Stance | Got the degree, still not a photographer
Words by Carol Kagezi
Photography by Ethel Nshakira
You might find it hypocritical of me to write about photography without having any accompanying photographs. So before you move on swiftly to the next beautiful piece of writing, I would like to remind you that it is 2016 and if you look around, everyone seems to be doing the things that we all find hypocritical. So in essence, chill and spare a few minutes to ingest and digest my ramblings.
Anyone and everyone who holds an account on a photo sharing platform; be it Instagram, Snapchat, or Flickr, will in some ways consider themselves a photographer. Whether or not you have dope photographs is for you to decide and discuss with your followers on any of the said platforms.
“Like many, I took photos of flowers in an uncomfortable squat, stood on tables to take snap shots of my food and curved my spine awkwardly…”
I took a photography course once because, like many, I thought I was the shit and all I would be doing in this course was polishing my “innate talent”. Boy was I wrong. Day after day, I produced the most boring and mundane photographs. I would show you my portfolio, but I cannot bare the shame of putting that out there. Like many, I took photos of flowers in an uncomfortable squat, stood on tables to take snap shots of my food and curved my spin awkwardly to impress my friends with the “interesting” angles I could take photographs from.
In class, we were still required to do all of this except, to me it seemed like I was back in a physics class — in those lessons about light and lenses. It is in this class that I discovered that it was not just about snap-shots but instead about the painting with light and scientific aspects governed by laws of physics.

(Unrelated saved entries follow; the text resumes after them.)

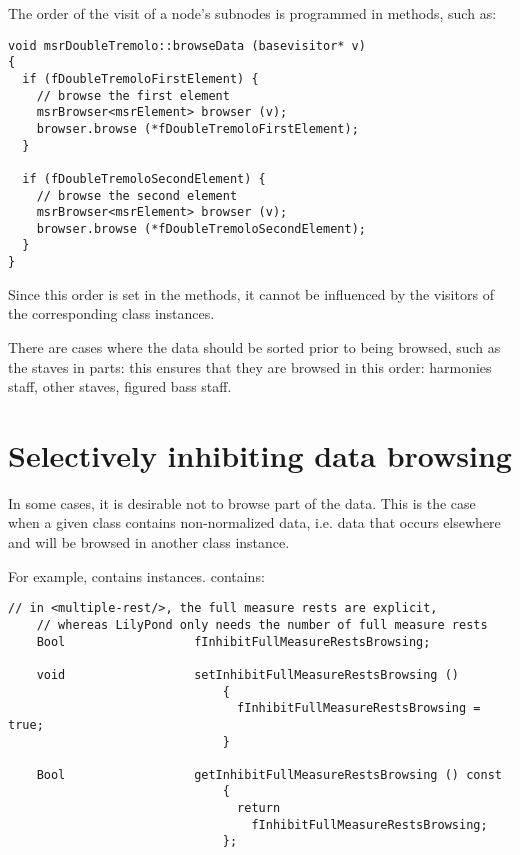 The order of the visit of a node's subnodes is programmed in  methods, such as:
\begin{lstlisting}[language=CPlusPlus,caption={{\tt msrDoubleTremolo::browseData (basevisitor* v)}}]
void msrDoubleTremolo::browseData (basevisitor* v)
{
  if (fDoubleTremoloFirstElement) {
    // browse the first element
    msrBrowser<msrElement> browser (v);
    browser.browse (*fDoubleTremoloFirstElement);
  }

  if (fDoubleTremoloSecondElement) {
    // browse the second element
    msrBrowser<msrElement> browser (v);
    browser.browse (*fDoubleTremoloSecondElement);
  }
}
\end{lstlisting}

Since this order is set in the  methods, it cannot be influenced by the visitors of the corresponding class instances.

There are cases where the data should be sorted prior to being browsed, such as the staves in parts: this ensures that they are browsed in this order: harmonies staff, other staves, figured bass staff.


\section{Selectively inhibiting data browsing}

In some cases, it is desirable not to browse part of the data. This is the case when a given class contains non-normalized data, i.e. data that occurs elsewhere and will be browsed in another class instance.

For example,  contains  instances.  contains:
\begin{lstlisting}[language=CPlusPlus]
    // in <multiple-rest/>, the full measure rests are explicit,
    // whereas LilyPond only needs the number of full measure rests
    Bool                  fInhibitFullMeasureRestsBrowsing;

    void                  setInhibitFullMeasureRestsBrowsing ()
                              {
                                fInhibitFullMeasureRestsBrowsing = true;
                              }

    Bool                  getInhibitFullMeasureRestsBrowsing () const
                              {
                                return
                                  fInhibitFullMeasureRestsBrowsing;
                              };
\end{lstlisting}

Some of the visual artists I look up to are Zanele Muholi, a visual activist who tries to create awareness on the importance of black queer women in South Africa; Mary Sibande, whose work explores themes of gender, class and race through a sculptural representation of her alter ego Sophie, who is dressed in altered versions of the domestic worker uniform; and Malick Sibide, well known for his black and white photographs portraying popular culture in Bamako, Mali in the 1960s.
It is without a doubt that there are several photographers who are great at their craft. I however draw attention to these artists (note the use of the term artist instead of photographer) because they use light to paint a picture of the social issues of their time.
So in as much as there has been a rise of new-age photographers who take snap shots of day-to-day life, perhaps a line needs to be drawn between these and those that spend time and years constructing and creating those photographs that leave a footprint in the minds of consumers.
Is it then fair to refer to them all as artists?